Narendra Modi stands at a fork in the road and on the cusp of a historic opportunity that could make or unmake both him and India


[dropcap]F[/dropcap]or someone who has seldom missed an opportunity to tear into Pakistan and Bangladesh, accusing the Congress government of being ‘soft on the terrorists’, (“They are killing Mother India’s sons on the border and you are treating them to chicken biryani,” he once tweeted) Narendra Modi has lost little time in reaching out to the neighbors.

Whether Pakistan Prime Minister Nawaz Sharif and Sheikh Hasina of Bangladesh make it to the grand Inauguration of India’s new leader or not, the invitation to the two neighbors besides other SAARC member nations is a stroke of diplomatic genius. And diplomacy at the end of the day is a game of perceptions as much as it is of cold realities and hard national interests. This round clearly went to New Delhi even before the BJP government took charge of the South Block.
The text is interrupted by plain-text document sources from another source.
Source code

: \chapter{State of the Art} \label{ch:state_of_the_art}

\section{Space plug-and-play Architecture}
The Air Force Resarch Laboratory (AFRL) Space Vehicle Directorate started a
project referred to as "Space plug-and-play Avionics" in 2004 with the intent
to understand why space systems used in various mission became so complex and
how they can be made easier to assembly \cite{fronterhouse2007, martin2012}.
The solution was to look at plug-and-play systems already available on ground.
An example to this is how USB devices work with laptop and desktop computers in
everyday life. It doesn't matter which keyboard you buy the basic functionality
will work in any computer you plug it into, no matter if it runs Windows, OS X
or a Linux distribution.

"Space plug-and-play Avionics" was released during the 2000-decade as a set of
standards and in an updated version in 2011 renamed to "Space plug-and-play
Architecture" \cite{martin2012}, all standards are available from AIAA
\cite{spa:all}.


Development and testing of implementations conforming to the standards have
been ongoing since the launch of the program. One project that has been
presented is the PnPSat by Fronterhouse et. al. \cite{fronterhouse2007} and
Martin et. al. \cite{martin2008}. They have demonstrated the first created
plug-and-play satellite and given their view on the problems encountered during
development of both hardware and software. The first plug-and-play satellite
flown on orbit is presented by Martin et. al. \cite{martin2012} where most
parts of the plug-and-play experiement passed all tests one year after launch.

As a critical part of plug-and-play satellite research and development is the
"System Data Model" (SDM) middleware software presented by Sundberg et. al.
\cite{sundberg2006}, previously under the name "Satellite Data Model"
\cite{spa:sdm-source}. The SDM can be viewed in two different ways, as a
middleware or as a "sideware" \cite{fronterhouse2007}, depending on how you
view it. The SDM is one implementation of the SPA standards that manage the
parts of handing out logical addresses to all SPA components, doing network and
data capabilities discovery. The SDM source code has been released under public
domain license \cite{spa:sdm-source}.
But given his regulation rhetoric as Gujarat chief minister, often directly addressing ‘Miyan Musharraf’ across the border delighting his domestic audience, if anyone thought Modi would come out with his guns blazing as far as ‘dealing with’ Pakistan is concerned, they may be in for some disappointment.

For as far as foreign policy, especially engaging Pakistan, is concerned, a tough talking BJP government in Delhi has actually been far more reasonable and proactive, initiating bold measures to bolster relations.  Indeed, under Vajpayee, the South Asian twins saw one of the coziest periods in their relations.

Sharif still gets all mushy and wistful talking about that historic bus trip from Amritsar to Lahore. It’s another matter that that particular burst of Indo-Pak bonhomie ended on the peaks of Kargil. To give credit where due, Vajpayee carried on the journey with Sharif’s cockier and more adventurous successor in khakis. Apparently, Musharraf and Vajpayee came tantalizingly close to resolving the K conundrum during their encounter in the city of love, Agra.

But that was in the past. The future of South Asian relations may not be as promising under Modi. But it need not be as gloomy as is being feared by many.  Lashing out at a neighbor as a state chief minister to the glee of groundlings is one thing and leading the nation of a billion people is quite another.

Mercifully, India’s new leader seems to know the critical difference.  Indeed, this, coupled with his already shining image abroad, is what might have prompted the outreach to neighbors.  After all, Modi still remains a persona non grata in the United States for what happened in Gujarat 2002.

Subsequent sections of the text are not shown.